- Directions -
Report every line below that carries the word "fixed".

--- Extracted material Enclosed Below ---

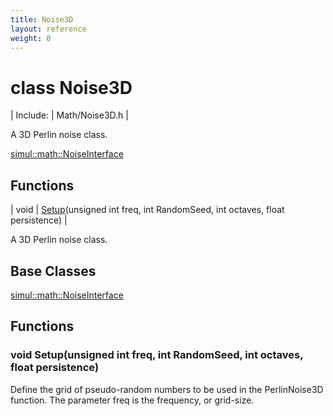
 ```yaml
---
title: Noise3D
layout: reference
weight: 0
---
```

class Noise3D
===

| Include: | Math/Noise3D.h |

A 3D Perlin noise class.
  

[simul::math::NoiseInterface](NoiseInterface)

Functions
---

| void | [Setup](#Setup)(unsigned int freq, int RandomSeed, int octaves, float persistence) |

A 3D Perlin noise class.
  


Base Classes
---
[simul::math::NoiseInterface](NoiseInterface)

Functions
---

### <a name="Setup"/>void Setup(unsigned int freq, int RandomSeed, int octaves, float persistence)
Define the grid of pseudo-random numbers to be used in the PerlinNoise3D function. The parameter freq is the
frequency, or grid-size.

--- End of Enclosed Extracted material ---
--- Extracted material Enclosed Below ---

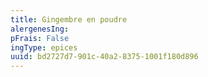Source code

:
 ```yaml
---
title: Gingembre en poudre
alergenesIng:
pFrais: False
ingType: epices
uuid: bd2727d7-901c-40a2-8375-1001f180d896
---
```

--- End of Enclosed Extracted material ---
--- Extracted material Enclosed Below ---

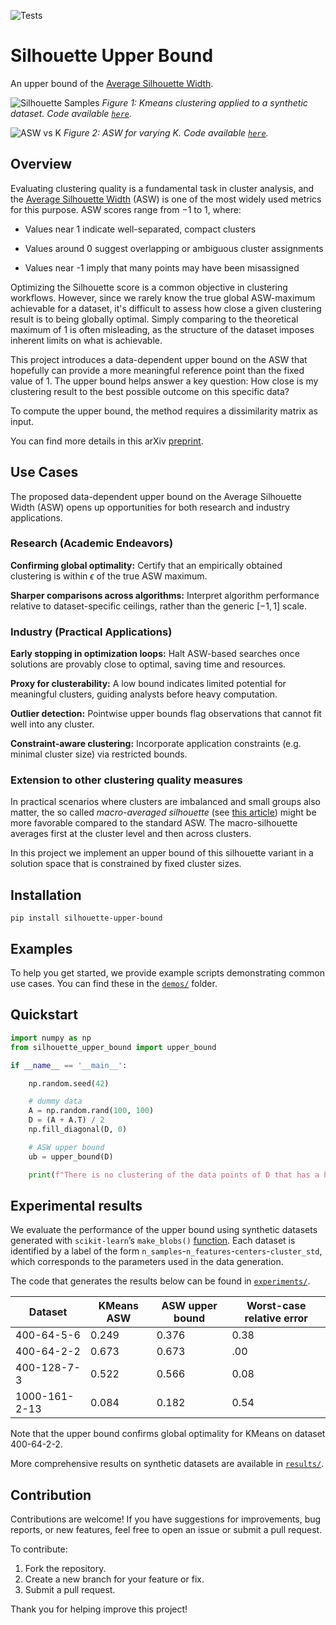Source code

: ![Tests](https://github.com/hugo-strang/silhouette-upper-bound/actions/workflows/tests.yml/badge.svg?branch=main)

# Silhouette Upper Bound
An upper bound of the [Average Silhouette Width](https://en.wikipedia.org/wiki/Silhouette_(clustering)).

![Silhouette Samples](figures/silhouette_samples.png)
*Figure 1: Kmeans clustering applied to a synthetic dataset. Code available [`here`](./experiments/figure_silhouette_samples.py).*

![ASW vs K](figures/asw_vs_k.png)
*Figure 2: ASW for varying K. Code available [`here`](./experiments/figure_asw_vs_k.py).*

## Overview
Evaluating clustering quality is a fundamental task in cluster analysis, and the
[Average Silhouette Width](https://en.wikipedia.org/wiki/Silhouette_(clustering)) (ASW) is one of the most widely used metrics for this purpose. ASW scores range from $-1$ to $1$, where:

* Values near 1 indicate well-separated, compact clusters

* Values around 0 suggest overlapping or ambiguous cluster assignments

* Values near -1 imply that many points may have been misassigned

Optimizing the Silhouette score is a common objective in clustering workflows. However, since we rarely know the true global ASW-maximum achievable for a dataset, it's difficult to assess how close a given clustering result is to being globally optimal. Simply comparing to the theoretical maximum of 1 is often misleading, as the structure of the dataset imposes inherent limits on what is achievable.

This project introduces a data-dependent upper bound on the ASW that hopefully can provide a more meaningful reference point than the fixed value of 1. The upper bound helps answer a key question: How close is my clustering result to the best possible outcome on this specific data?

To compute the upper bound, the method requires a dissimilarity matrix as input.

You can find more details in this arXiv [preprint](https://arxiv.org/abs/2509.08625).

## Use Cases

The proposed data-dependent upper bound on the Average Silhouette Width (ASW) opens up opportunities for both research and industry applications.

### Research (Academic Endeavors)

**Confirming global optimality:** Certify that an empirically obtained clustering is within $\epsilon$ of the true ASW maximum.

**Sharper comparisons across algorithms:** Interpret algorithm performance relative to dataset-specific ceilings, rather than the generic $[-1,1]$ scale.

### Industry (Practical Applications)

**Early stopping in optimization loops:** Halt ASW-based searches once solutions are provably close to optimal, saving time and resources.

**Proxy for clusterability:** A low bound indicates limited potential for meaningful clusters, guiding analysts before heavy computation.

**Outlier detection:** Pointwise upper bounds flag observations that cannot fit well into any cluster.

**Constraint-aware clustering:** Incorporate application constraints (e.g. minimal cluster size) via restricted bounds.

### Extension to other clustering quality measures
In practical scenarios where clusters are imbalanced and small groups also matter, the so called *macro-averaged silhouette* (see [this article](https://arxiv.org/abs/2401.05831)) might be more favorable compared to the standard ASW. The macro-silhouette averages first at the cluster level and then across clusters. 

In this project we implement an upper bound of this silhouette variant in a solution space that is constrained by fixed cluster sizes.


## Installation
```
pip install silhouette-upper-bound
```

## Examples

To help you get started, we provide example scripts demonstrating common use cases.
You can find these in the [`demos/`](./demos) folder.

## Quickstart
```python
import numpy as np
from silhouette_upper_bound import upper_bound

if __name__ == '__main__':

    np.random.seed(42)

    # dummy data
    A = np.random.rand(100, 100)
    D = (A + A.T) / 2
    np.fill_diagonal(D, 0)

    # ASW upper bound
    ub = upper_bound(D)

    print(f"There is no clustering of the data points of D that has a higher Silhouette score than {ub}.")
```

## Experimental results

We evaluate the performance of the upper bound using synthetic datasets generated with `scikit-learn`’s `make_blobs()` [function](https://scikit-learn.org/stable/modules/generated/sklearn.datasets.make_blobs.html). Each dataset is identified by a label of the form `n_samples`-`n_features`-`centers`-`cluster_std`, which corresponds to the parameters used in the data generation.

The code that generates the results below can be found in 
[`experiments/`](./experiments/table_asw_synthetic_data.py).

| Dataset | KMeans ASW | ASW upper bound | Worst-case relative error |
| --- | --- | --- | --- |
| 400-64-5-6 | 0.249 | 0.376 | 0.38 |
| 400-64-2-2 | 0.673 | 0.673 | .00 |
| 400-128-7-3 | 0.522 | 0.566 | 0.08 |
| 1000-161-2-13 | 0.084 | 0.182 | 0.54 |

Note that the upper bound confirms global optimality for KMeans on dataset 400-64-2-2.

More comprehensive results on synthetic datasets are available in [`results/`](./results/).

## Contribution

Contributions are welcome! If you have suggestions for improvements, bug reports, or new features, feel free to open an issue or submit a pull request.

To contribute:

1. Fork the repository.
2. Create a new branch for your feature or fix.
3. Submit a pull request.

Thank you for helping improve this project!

--- End of Enclosed Extracted material ---

- Expected answer -
This project introduces a data-dependent upper bound on the ASW that hopefully can provide a more meaningful reference point than the fixed value of 1. The upper bound helps answer a key question: How close is my clustering result to the best possible outcome on this specific data?
In this project we implement an upper bound of this silhouette variant in a solution space that is constrained by fixed cluster sizes.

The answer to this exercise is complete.